**PROBLEM DETAILS**
Where does the word "bounds" show up in the records? Copy every line that has it.

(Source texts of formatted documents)
----

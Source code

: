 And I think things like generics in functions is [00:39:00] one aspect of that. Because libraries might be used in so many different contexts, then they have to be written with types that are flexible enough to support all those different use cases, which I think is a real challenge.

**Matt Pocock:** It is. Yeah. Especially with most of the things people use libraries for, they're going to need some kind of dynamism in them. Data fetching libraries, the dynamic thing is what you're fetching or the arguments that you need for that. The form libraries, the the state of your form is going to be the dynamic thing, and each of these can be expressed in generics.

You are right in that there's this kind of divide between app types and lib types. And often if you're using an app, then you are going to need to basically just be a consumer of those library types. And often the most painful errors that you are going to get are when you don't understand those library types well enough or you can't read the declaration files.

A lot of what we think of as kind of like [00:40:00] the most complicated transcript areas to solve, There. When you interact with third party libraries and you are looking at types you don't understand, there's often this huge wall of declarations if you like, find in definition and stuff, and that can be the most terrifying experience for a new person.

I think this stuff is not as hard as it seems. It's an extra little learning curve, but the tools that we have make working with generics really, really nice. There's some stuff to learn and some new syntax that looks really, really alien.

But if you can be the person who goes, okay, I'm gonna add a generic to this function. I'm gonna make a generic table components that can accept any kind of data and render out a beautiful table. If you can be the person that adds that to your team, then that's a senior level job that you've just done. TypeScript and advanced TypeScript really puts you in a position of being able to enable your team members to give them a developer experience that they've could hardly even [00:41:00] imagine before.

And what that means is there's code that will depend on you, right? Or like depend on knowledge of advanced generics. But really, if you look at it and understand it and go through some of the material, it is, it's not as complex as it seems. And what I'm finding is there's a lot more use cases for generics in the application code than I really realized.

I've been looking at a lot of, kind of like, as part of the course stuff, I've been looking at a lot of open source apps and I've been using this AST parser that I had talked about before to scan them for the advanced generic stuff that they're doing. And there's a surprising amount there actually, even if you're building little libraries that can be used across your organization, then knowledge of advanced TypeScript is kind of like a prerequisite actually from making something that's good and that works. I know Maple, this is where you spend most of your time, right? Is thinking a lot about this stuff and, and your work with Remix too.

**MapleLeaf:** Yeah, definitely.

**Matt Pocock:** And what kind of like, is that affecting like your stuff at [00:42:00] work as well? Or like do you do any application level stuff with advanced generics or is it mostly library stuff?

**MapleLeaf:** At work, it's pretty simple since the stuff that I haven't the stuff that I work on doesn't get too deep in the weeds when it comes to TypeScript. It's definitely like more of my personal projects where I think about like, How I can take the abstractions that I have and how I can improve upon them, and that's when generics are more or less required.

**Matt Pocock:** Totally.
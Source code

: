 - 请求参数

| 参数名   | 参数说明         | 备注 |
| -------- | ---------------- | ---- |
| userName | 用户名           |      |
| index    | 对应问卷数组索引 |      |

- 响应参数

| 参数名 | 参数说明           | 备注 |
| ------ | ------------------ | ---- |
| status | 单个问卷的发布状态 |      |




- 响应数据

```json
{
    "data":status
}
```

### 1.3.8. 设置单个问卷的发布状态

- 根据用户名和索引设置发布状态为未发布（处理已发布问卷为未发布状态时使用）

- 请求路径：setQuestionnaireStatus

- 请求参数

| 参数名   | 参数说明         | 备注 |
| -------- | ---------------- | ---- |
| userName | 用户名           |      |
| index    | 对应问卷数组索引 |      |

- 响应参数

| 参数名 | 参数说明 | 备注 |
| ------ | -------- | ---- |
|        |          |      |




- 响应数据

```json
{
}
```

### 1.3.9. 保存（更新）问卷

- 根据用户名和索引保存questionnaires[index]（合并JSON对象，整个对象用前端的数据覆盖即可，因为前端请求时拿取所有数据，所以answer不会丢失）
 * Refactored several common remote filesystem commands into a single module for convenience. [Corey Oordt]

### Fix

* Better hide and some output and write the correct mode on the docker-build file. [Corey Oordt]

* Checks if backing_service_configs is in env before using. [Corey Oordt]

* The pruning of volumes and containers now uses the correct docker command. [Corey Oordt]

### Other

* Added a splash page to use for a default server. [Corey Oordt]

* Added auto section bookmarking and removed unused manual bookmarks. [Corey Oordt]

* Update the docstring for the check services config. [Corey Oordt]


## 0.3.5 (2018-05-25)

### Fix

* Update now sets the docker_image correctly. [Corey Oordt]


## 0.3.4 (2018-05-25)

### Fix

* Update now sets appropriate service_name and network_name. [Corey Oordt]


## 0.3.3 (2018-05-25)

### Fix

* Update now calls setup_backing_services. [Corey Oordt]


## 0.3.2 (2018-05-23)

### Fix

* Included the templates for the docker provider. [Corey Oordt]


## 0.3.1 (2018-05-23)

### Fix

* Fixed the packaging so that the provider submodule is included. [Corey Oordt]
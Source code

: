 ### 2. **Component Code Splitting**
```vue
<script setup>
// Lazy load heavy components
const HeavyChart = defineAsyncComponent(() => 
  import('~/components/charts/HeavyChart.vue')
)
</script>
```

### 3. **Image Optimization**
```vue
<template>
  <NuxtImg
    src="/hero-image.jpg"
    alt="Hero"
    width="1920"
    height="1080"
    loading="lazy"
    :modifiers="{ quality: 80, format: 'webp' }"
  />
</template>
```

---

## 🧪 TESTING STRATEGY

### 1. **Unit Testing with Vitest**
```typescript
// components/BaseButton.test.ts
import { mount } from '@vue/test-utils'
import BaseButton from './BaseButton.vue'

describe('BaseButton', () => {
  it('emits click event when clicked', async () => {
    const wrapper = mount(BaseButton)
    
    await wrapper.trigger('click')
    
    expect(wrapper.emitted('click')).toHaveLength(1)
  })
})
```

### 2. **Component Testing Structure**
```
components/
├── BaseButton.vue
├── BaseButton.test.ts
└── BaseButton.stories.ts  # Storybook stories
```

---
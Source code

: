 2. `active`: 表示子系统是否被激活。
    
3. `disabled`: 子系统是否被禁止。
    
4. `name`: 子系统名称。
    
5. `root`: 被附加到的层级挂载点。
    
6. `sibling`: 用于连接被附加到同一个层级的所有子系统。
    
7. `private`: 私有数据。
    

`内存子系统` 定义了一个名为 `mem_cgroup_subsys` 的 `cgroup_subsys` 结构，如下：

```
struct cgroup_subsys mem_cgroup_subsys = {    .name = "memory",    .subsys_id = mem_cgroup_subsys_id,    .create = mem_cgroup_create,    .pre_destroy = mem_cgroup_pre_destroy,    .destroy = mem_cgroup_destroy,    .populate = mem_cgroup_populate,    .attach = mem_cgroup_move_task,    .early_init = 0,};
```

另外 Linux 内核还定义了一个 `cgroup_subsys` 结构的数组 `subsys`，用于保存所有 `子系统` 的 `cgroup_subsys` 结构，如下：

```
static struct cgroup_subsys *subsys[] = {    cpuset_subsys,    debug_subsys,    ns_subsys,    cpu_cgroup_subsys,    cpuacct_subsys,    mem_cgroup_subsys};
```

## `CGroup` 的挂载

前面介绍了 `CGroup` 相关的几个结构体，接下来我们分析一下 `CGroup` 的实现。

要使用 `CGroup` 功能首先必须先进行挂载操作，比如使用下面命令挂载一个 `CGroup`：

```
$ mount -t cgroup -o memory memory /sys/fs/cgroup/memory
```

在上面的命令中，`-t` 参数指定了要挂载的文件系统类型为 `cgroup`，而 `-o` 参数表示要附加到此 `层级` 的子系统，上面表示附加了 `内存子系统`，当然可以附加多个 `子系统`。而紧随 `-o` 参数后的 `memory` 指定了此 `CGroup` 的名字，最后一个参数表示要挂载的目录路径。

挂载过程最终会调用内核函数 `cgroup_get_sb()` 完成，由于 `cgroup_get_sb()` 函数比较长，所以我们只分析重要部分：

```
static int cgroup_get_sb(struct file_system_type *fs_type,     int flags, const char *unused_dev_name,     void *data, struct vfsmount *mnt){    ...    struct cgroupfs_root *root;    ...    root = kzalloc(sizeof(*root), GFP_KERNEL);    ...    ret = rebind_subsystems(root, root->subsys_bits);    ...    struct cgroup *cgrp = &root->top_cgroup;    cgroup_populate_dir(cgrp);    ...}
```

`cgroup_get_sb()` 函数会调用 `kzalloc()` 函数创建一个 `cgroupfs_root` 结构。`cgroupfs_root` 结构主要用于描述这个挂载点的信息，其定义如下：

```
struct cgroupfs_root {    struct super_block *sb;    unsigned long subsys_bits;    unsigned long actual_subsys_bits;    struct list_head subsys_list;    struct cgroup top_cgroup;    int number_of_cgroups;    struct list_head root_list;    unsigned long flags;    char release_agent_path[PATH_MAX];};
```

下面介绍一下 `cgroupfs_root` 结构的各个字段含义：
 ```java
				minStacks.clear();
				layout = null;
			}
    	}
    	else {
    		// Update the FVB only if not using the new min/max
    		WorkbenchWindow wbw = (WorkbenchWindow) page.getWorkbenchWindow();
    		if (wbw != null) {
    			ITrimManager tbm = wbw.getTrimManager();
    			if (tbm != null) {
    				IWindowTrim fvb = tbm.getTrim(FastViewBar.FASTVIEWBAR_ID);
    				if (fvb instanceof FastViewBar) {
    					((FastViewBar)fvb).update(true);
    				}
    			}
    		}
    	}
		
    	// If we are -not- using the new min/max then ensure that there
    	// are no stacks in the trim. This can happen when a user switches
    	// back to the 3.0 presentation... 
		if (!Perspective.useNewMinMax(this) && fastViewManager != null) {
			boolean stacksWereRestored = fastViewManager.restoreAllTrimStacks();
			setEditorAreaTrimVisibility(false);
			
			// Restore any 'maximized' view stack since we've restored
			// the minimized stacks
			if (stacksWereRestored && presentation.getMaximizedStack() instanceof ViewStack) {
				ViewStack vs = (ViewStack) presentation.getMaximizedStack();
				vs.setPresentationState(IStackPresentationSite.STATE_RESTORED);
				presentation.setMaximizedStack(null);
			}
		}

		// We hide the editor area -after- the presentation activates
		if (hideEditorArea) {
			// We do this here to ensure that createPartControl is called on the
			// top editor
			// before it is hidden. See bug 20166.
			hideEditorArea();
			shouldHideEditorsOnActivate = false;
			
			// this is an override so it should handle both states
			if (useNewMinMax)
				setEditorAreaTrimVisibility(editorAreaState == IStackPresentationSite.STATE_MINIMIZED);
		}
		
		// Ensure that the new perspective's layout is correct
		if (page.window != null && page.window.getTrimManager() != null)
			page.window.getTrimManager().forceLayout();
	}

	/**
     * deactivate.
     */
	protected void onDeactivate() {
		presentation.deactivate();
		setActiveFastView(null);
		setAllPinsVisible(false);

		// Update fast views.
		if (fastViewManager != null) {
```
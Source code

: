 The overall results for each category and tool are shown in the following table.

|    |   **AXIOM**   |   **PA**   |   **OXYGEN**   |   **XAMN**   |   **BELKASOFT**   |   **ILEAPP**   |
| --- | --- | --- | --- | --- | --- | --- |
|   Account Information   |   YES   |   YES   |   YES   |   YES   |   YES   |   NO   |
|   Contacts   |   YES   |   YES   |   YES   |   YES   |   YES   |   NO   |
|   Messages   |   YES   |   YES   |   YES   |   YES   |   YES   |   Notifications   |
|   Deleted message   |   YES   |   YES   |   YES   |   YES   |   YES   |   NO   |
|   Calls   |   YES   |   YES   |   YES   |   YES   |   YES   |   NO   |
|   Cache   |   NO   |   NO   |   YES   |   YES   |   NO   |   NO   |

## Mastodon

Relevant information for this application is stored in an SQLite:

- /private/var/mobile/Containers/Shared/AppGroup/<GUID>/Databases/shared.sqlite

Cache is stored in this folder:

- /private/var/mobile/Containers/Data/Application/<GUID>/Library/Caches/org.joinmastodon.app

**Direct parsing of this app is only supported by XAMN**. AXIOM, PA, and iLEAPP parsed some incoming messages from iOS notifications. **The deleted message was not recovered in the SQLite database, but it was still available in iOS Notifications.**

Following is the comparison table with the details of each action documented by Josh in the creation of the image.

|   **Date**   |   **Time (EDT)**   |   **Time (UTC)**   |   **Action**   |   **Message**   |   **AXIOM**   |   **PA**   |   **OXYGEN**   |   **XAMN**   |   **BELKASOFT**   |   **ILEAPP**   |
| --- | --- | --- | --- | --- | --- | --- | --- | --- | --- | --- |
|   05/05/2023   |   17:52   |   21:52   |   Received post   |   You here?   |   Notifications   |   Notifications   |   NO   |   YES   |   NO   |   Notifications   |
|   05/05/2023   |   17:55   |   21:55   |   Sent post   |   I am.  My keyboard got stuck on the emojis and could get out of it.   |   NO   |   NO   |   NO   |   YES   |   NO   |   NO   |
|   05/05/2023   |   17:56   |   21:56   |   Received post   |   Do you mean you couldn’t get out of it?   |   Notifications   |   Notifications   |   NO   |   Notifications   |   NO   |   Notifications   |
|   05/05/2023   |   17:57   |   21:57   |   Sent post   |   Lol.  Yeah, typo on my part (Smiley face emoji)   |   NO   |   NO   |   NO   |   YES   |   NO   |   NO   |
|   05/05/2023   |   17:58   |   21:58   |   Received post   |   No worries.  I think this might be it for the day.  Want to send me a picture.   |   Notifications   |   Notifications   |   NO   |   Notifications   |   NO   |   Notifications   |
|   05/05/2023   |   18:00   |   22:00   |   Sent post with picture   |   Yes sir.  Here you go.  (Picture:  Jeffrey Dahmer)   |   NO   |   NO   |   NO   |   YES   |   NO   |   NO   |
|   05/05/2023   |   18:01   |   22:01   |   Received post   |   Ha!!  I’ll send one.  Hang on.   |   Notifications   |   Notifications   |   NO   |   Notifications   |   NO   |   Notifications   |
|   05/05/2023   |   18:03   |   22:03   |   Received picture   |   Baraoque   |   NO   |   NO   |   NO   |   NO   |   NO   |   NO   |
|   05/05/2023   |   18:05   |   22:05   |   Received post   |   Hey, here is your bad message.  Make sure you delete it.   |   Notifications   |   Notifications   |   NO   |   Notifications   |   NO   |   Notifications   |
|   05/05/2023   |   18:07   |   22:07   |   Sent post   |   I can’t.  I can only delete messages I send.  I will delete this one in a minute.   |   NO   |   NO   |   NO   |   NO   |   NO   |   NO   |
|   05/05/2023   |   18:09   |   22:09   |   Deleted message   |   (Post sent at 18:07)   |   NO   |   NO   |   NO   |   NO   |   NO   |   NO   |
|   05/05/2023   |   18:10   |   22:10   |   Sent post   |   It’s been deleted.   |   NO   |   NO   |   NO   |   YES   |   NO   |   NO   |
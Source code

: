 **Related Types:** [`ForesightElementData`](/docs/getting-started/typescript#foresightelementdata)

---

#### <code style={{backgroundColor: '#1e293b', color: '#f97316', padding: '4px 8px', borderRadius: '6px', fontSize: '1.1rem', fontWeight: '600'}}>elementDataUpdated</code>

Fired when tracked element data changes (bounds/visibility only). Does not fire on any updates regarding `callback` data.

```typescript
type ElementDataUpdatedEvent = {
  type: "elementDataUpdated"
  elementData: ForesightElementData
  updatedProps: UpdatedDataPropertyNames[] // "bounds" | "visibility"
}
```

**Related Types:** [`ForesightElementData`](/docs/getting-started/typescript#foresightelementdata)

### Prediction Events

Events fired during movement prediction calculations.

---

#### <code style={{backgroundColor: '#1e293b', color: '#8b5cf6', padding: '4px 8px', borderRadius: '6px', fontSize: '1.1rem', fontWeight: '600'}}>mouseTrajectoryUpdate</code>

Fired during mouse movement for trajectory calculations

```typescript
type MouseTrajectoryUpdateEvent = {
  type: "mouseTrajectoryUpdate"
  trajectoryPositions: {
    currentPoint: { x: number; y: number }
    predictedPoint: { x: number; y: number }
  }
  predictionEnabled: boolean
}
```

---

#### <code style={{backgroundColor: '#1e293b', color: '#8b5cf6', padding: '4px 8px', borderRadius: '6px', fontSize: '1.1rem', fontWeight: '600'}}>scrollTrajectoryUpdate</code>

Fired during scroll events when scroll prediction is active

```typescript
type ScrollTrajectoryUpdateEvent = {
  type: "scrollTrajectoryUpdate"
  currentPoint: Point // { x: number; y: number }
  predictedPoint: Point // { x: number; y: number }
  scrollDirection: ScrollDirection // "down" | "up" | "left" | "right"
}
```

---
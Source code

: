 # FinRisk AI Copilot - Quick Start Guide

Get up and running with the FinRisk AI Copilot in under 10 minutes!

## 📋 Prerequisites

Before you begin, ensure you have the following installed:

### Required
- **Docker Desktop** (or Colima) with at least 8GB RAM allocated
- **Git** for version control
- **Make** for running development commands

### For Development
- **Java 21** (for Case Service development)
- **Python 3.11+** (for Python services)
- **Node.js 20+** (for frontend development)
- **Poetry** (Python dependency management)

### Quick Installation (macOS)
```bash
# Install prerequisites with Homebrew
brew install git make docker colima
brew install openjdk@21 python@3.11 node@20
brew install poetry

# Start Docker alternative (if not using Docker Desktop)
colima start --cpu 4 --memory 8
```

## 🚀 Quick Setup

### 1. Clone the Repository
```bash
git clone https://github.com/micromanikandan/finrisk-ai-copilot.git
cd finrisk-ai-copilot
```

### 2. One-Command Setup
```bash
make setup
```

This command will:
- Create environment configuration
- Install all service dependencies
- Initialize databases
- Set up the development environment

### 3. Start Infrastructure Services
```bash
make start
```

----

**EXERCISE ANSWER**
Fired when tracked element data changes (bounds/visibility only). Does not fire on any updates regarding `callback` data.
  updatedProps: UpdatedDataPropertyNames[] // "bounds" | "visibility"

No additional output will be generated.